# 22" rims and tires -- Yes, a size right in between 20" and 24"



## cmc4130 (Jan 30, 2008)

So, I'm not sure if this has crossed over into the youth MTB world yet, but there is small but dedicated and growing scene of adult BMX riders riding 22" wheels.

22's Go Here - BMXmuseum.com Forums

If you look up Revenge 22" BMX rims and S&M Mainline 22" tires you'll find some on eBay.

It would be cool to see someone on here do the first custom 22"-wheel MTB for youth. You might start a revolution. (You could even put them on a bike designed for 24"s.... although, more ideal would be a custom-designed frame--so you get the benefits of adjusting the rear end length and bb height, etc. etc. ). 

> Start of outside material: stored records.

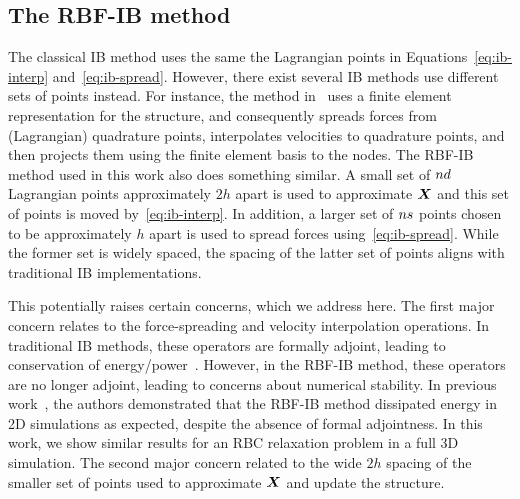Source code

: \subsection{The RBF-IB method}
\label{sec:rbfib}
The classical IB method uses the same the Lagrangian points in Equations~\eqref{eq:ib-interp} and~\eqref{eq:ib-spread}. However, there exist several IB methods
use different sets of points instead. For instance, the method in~\cite{Griffith:2017id} uses a finite element representation for the structure, and consequently spreads forces from (Lagrangian)
quadrature points, interpolates velocities to quadrature points, and then projects them using the finite element basis to the nodes. The RBF-IB method used in this work also does something similar. A small set of $\data\cardinality$ Lagrangian points approximately $2h$ apart is used to approximate $\boldsymbol{X}$ and this set of points is moved by~\eqref{eq:ib-interp}. In addition, a larger set of $\sample\cardinality$ points chosen to be approximately $h$ apart is used to spread forces using~\eqref{eq:ib-spread}. While the former set is widely spaced, the spacing of the latter set of points aligns with traditional IB implementations.

This potentially raises certain concerns, which we address here. The first major concern relates to the force-spreading and velocity interpolation operations. In traditional IB methods, these operators are formally adjoint, leading to conservation of energy/power~\cite{peskin:2002}. However, in the RBF-IB method, these operators are no longer adjoint, leading to concerns about numerical stability. In previous work~\cite{Shankar2015:km}, the authors demonstrated that the RBF-IB method dissipated energy in 2D simulations as expected, despite the absence of formal adjointness. In this work, we show similar results for an RBC relaxation problem in a full 3D simulation. The second major concern related to the wide $2h$ spacing of the smaller set of points used to approximate $\boldsymbol{X}$ and update the structure.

22" in between 20" and 24":









24" BMX and 22" BMX:









22" next to 20"


----------



## griffter18 (Jul 3, 2009)

Would be interesting to see what Mtb type tyres are available and what 20" designed frames can squeeze a 22" wheel in. Would need to be disc or would need to modify brakes to suit.


----------



## GrayJay (May 16, 2011)

If you think about it, 20,24 and 26 inch wheels are a pretty dumb jump in kid tire size. I ams not sure that 22" is any better but there really should have been a 23" wheel size popularized as the in-between size instead of 24". It would be a much more logical transition in sizes between 20" and 26".


----------



## TwoTone (Jul 5, 2011)

This was brought up before. I think it's a waste of time. I'm all about keeping my kids on the right sized bike and I'm not pushing the move to a 26er, but IMHO a 22 isn't needed. 
The jump from 20 to 24 isn't large enough to need a in between size. 

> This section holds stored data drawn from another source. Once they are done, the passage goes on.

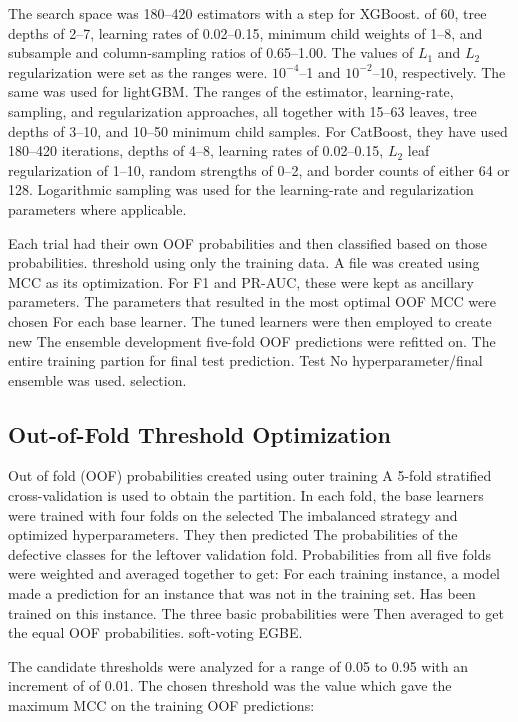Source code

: \documentclass[conference]{IEEEtran}
\begin{document}
The search space was 180--420 estimators with a step for XGBoost.
of 60, tree depths of 2--7, learning rates of 0.02--0.15, minimum child
weights of 1--8, and subsample and column-sampling ratios of 0.65--1.00.
The values of \(L_1\) and \(L_2\) regularization were set as the ranges were.
\(10^{-4}\)--1 and \(10^{-2}\)--10, respectively. The same was used for lightGBM.
The ranges of the estimator, learning-rate, sampling, and regularization approaches, all together
with 15--63 leaves, tree depths of 3--10, and 10--50 minimum child
samples. For CatBoost, they have used 180--420 iterations, depths
of 4--8, learning rates of 0.02--0.15, \(L_2\) leaf regularization of
1--10, random strengths of 0--2, and border counts of either 64 or 128.
Logarithmic sampling was used for the learning-rate and regularization
parameters where applicable.

Each trial had their own OOF probabilities and then classified based on those probabilities.
threshold using only the training data. A file was created using MCC as its optimization.
For F1 and PR-AUC, these were kept as ancillary parameters.
The parameters that resulted in the most optimal OOF MCC were chosen
For each base learner. The tuned learners were then employed to create new
The ensemble development five-fold OOF predictions were refitted on.
The entire training partion for final test prediction. Test
No hyperparameter/final ensemble was used.
selection.

\subsection{Out-of-Fold Threshold Optimization}
\label{subsec:oof-threshold}

Out of fold (OOF) probabilities created using outer training
A 5-fold stratified cross-validation is used to obtain the partition. In each fold,
the base learners were trained with four folds on the selected
The imbalanced strategy and optimized hyperparameters. They then predicted
The probabilities of the defective classes for the leftover validation fold.
Probabilities from all five folds were weighted and averaged together to get:
For each training instance, a model made a prediction for an instance that was not in the training set.
Has been trained on this instance. The three basic probabilities were
Then averaged to get the equal OOF probabilities.
soft-voting EGBE.

The candidate thresholds were analyzed for a range of 0.05 to 0.95 with an increment of
of 0.01. The chosen threshold was the value which gave the maximum MCC on the
training OOF predictions:
\end{document}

In my experience with kids, they don't grow at a nice steady rate that would fit. When my Daughter out grew her 20inch bike, it was by a lot and she fit the 24 perfectly.

As it is you get people wanting to skip the 24 and go right to a 26er to save money and you want to add another size in-between?


----------



## jochribs (Nov 12, 2009)

One of the locals up at some heavy dirt jumps we have in our area is running one of these. The whole enchilada that is. He said he'd never go back to 20". I know that doesn't have a lot to do with a custom kids bike...I digress.

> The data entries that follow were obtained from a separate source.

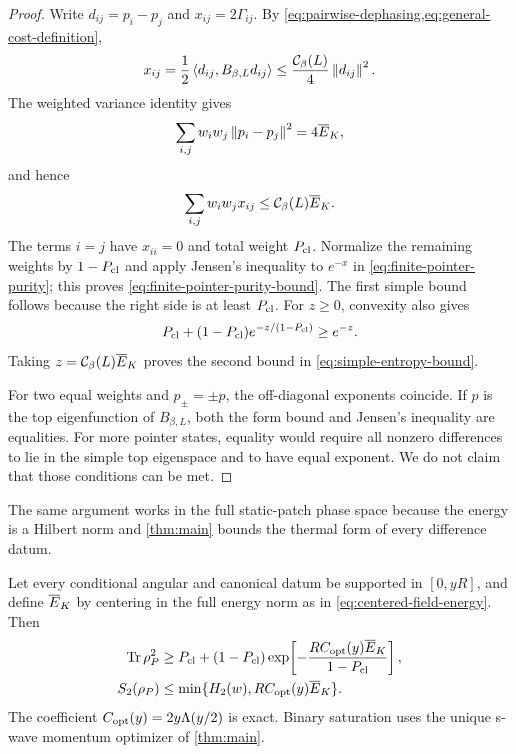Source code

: \begin{proof}
Write $d_{ij}=p_i-p_j$ and $x_{ij}=2\Gamma_{ij}$.  By
\cref{eq:pairwise-dephasing,eq:general-cost-definition},
\begin{equation}
 x_{ij}=\frac12\ip{d_{ij}}{B_{\beta,L}d_{ij}}
 \leq\frac{\mathcal C_\beta(L)}4\norm{d_{ij}}^2.
 \label{eq:pairwise-exponent-bound}
\end{equation}
The weighted variance identity gives
\begin{equation}
 \sum_{i,j}w_iw_j\norm{p_i-p_j}^2=4\Ebar,
 \label{eq:pairwise-variance-identity}
\end{equation}
and hence
\begin{equation}
 \sum_{i,j}w_iw_jx_{ij}\leq\mathcal C_\beta(L)\Ebar.
 \label{eq:average-exponent-bound}
\end{equation}
The terms $i=j$ have $x_{ii}=0$ and total weight $\Pcl$.  Normalize the
remaining weights by $1-\Pcl$ and apply Jensen's inequality to $e^{-x}$ in
\cref{eq:finite-pointer-purity}; this proves
\cref{eq:finite-pointer-purity-bound}.  The first simple bound follows because
the right side is at least $\Pcl$.  For $z\geq0$, convexity also gives
\begin{equation}
 \Pcl+(1-\Pcl)e^{-z/(1-\Pcl)}\geq e^{-z}.
\end{equation}
Taking $z=\mathcal C_\beta(L)\Ebar$ proves the second bound in
\cref{eq:simple-entropy-bound}.

For two equal weights and $p_\pm=\pm p$, the off-diagonal exponents coincide.
If $p$ is the top eigenfunction of $B_{\beta,L}$, both the form bound and
Jensen's inequality are equalities.  For more pointer states, equality would
require all nonzero differences to lie in the simple top eigenspace and to
have equal exponent.  We do not claim that those conditions can be met.
\end{proof}

The same argument works in the full static-patch phase space because the
energy is a Hilbert norm and \cref{thm:main} bounds the thermal form of every
difference datum.

\begin{corollary}
\label{cor:de-sitter-finite-pointer}
Let every conditional angular and canonical datum be supported in $[0,yR]$,
and define $\Ebar$ by centering in the full energy norm as in
\cref{eq:centered-field-energy}.  Then
\begin{align}
 \Tr\rho_P^2
 &\geq\Pcl+(1-\Pcl)
 \exp\!\left[-\frac{R C_{\rm opt}(y)\Ebar}{1-\Pcl}\right],
 \label{eq:de-sitter-pointer-purity}\\
 S_2(\rho_P)&\leq\min\{H_2(w),R C_{\rm opt}(y)\Ebar\}.
 \label{eq:de-sitter-pointer-entropy}
\end{align}
The coefficient $C_{\rm opt}(y)=2y\Lambda(y/2)$ is exact.  Binary saturation
uses the unique s-wave momentum optimizer of \cref{thm:main}.
\end{corollary}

I don't think it would be a bad thing for a custom kids bike, except for the one detail that would surely get in the way...there aren't a whole lot of options made for these things. It just hasn't gotten off the ground. Currently (I'm pretty sure) there are only two companies that are making the frames (S&M and the guy that started the whole thing I think) and one that are producing the rims. Tire options are slim too. It's been a while, maybe a year and a half since I looked at the availability of these, and just this past August that I chatted with the guy at the trails (dirt jumps), but it seems to still be in the state of suspended animation. 

If rims and tires were more available, I'd definitely build up a set of these with discs for my son's Zaskar, I might have to customize or remove the bridges but I guarantee they wouldn't be missed. The fork would definitely accomadate the 22's.


----------



## bigstudent (Jan 14, 2011)

You can even buy 22" MTB tire, no idea what quality it is...
Kenda Black Wall 22inch MTB Tyre : Bikes | Mountain Bikes | Road Bikes| Winstanleys Cycles


----------